→ **WORK TASK**: Your answer should be exactly the lines from the one that contains "In the ESD the" through the final line of the entries below, and nothing else.

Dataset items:
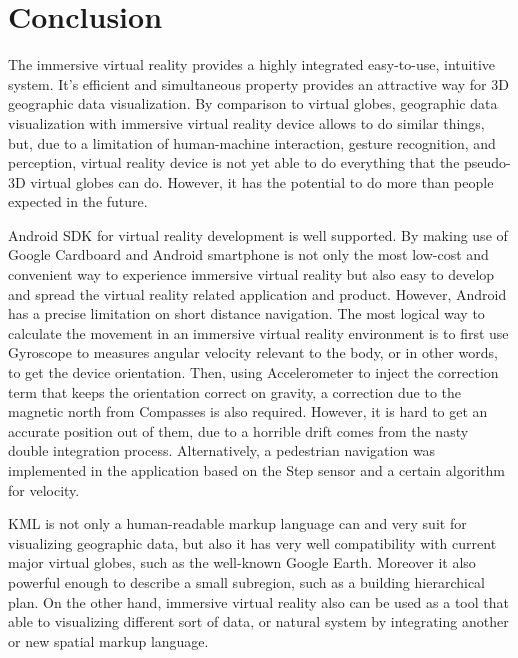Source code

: \chapter{Conclusion}
\label{chapter-conclusion}

The immersive virtual reality provides a highly integrated easy-to-use, intuitive system. It's efficient and simultaneous property provides an attractive way for 3D geographic data visualization. By comparison to virtual globes, geographic data visualization with immersive virtual reality device allows to do similar things, but, due to a limitation of human-machine interaction, gesture recognition, and perception, virtual reality device is not yet able to do everything that the pseudo-3D virtual globes can do. However, it has the potential to do more than people expected in the future.

Android SDK for virtual reality development is well supported. By making use of Google Cardboard and Android smartphone is not only the most low-cost and convenient way to experience immersive virtual reality but also easy to develop and spread the virtual reality related application and product. However, Android has a precise limitation on short distance navigation. The most logical way to calculate the movement in an immersive virtual reality environment is to first use Gyroscope to measures angular velocity relevant to the body, or in other words, to get the device orientation. Then, using Accelerometer to inject the correction term that keeps the orientation correct on gravity, a correction due to the magnetic north from Compasses is also required. However, it is hard to get an accurate position out of them, due to a horrible drift comes from the nasty double integration process. Alternatively, a pedestrian navigation was implemented in the application based on the Step sensor and a certain algorithm for velocity.

KML is not only a human-readable markup language can and very suit for visualizing geographic data, but also it has very well compatibility with current major virtual globes, such as the well-known Google Earth. Moreover it also powerful enough to describe a small subregion, such as a building hierarchical plan. On the other hand, immersive virtual reality also can be used as a tool that able to visualizing different sort of data, or natural system by integrating another or new spatial markup language.

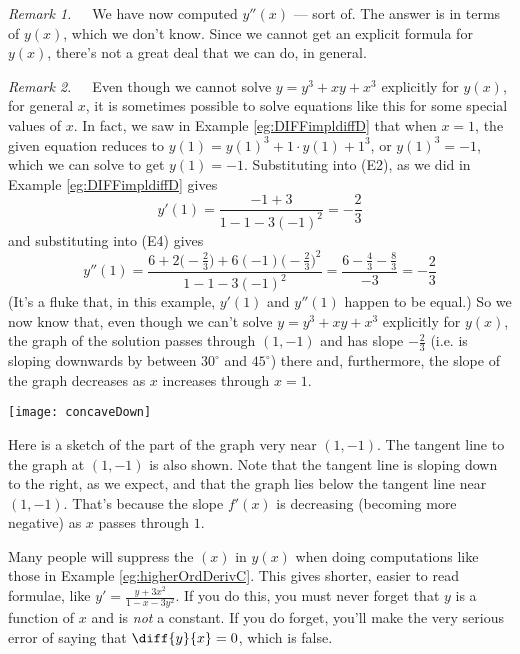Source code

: \begin{eg}
\noindent\emph{Remark 1.}\ \ \ We have now computed $y''(x)$ --- sort of.
The answer is in terms of $y(x)$, which we don't know. Since we cannot
get an explicit formula for $y(x)$, there's not a great deal that we can do,
in general.

\noindent\emph{Remark 2.}\ \ \ Even though we cannot solve
$y=y^3+xy+x^3$ explicitly for $y(x)$, for general $x$, it is sometimes
possible to solve equations like this for some special values of $x$.
In fact, we saw in Example \ref{eg:DIFFimpldiffD} that when $x=1$,
the given equation reduces to $y(1)=y(1)^3+1\cdot y(1)+1^3$, or $y(1)^3=-1$,
which we can solve to get $y(1)=-1$. Substituting into (E2),
as we did in  Example \ref{eg:DIFFimpldiffD} gives
\begin{equation*}
y'(1) = \frac{-1+3}{1-1-3(-1)^2} = -\frac{2}{3}
\end{equation*}
and substituting into (E4) gives
\begin{equation*}
y''(1) = \frac{6+2\big(-\frac{2}{3}\big)+6(-1)\big(-\frac{2}{3}\big)^2}
                             {1-1-3(-1)^2}
   =\frac{6-\frac{4}{3}-\frac{8}{3}}{-3}
   = -\frac{2}{3}
\end{equation*}
(It's a fluke that, in this example, $y'(1)$ and $y''(1)$ happen to be equal.)
So we now know that, even though we can't solve $y=y^3+xy+x^3$ explicitly for
$y(x)$, the graph of the solution passes through $(1,-1)$ and has slope
$-\frac{2}{3}$ (i.e. is sloping downwards by between $30^\circ$ and $45^\circ$)
there and, furthermore, the slope of the graph decreases as $x$
increases through $x=1$.

\begin{efig}
 \begin{center}
 \texttt{[image: concaveDown]}
 \end{center}
\end{efig}
Here is a sketch of the part of the graph very near $(1, -1)$. The tangent line to the
graph at $(1, -1)$ is also shown. Note that the tangent line is sloping down to the right,
as we expect, and that the graph lies below the tangent line near $(1,-1)$. That's because
the slope $f'(x)$ is decreasing (becoming more negative) as $x$ passes through $1$.


\end{eg}

\begin{warning}\label{warning:dropx}
Many people will suppress the $(x)$ in $y(x)$ when doing
computations like those in Example \ref{eg:higherOrdDerivC}.
This gives shorter, easier to read formulae, like
$y'=\frac{y+3x^2}{1-x-3y^2}$. If you do this, you must never forget
that $y$ is a function of $x$ and is \emph{not} a constant. If you do forget,
you'll make the very serious error of saying that $\diff{y}{x}=0$,
which is false.

\end{warning}


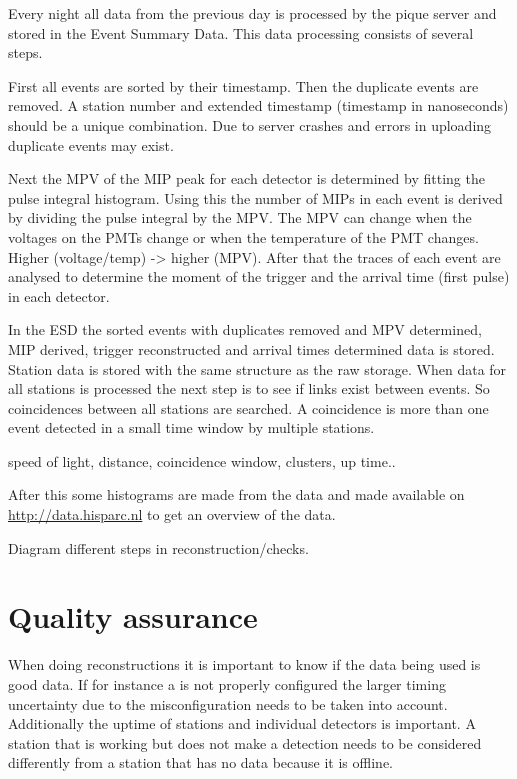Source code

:Every night all data from the previous day is processed by the pique
server and stored in the Event Summary Data. This data processing
consists of several steps.

First all events are sorted by their timestamp. Then the duplicate
events are removed. A station number and extended timestamp (timestamp
in nanoseconds) should be a unique combination. Due to server crashes
and errors in uploading duplicate events may exist.

Next the MPV of the MIP peak for each detector is determined by fitting
the pulse integral histogram. Using this the number of MIPs in each
event is derived by dividing the pulse integral by the MPV. The MPV can
change when the voltages on the PMTs change or when the temperature of
the PMT changes. Higher (voltage/temp) -> higher (MPV). After that the
traces of each event are analysed to determine the moment of the trigger
and the arrival time (first pulse) in each detector.

In the ESD the sorted events with duplicates removed and MPV determined,
MIP derived, trigger reconstructed and arrival times determined data is
stored. Station data is stored with the same structure as the raw
storage. When data for all stations is processed the next step is to see
if links exist between events. So coincidences between all stations are
searched. A coincidence is more than one event detected in a small time
window by multiple stations.

speed of light, distance, coincidence window, clusters, up time..

After this some histograms are made from the data and made available on
\url{http://data.hisparc.nl} to get an overview of the data.

Diagram different steps in reconstruction/checks.


\section{Quality assurance}

When doing reconstructions it is important to know if the data being used is good data. If for instance a \gps is not properly
configured the larger timing uncertainty due to the misconfiguration
needs to be taken into account. Additionally the uptime of stations and
individual detectors is important. A station that is working but does
not make a detection needs to be considered differently from a station
that has no data because it is offline.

→ **RESULT BELOW**:
In the ESD the sorted events with duplicates removed and MPV determined,
MIP derived, trigger reconstructed and arrival times determined data is
stored. Station data is stored with the same structure as the raw
storage. When data for all stations is processed the next step is to see
if links exist between events. So coincidences between all stations are
searched. A coincidence is more than one event detected in a small time
window by multiple stations.

speed of light, distance, coincidence window, clusters, up time..

After this some histograms are made from the data and made available on
\url{http://data.hisparc.nl} to get an overview of the data.

Diagram different steps in reconstruction/checks.


\section{Quality assurance}

When doing reconstructions it is important to know if the data being used is good data. If for instance a \gps is not properly
configured the larger timing uncertainty due to the misconfiguration
needs to be taken into account. Additionally the uptime of stations and
individual detectors is important. A station that is working but does
not make a detection needs to be considered differently from a station
that has no data because it is offline.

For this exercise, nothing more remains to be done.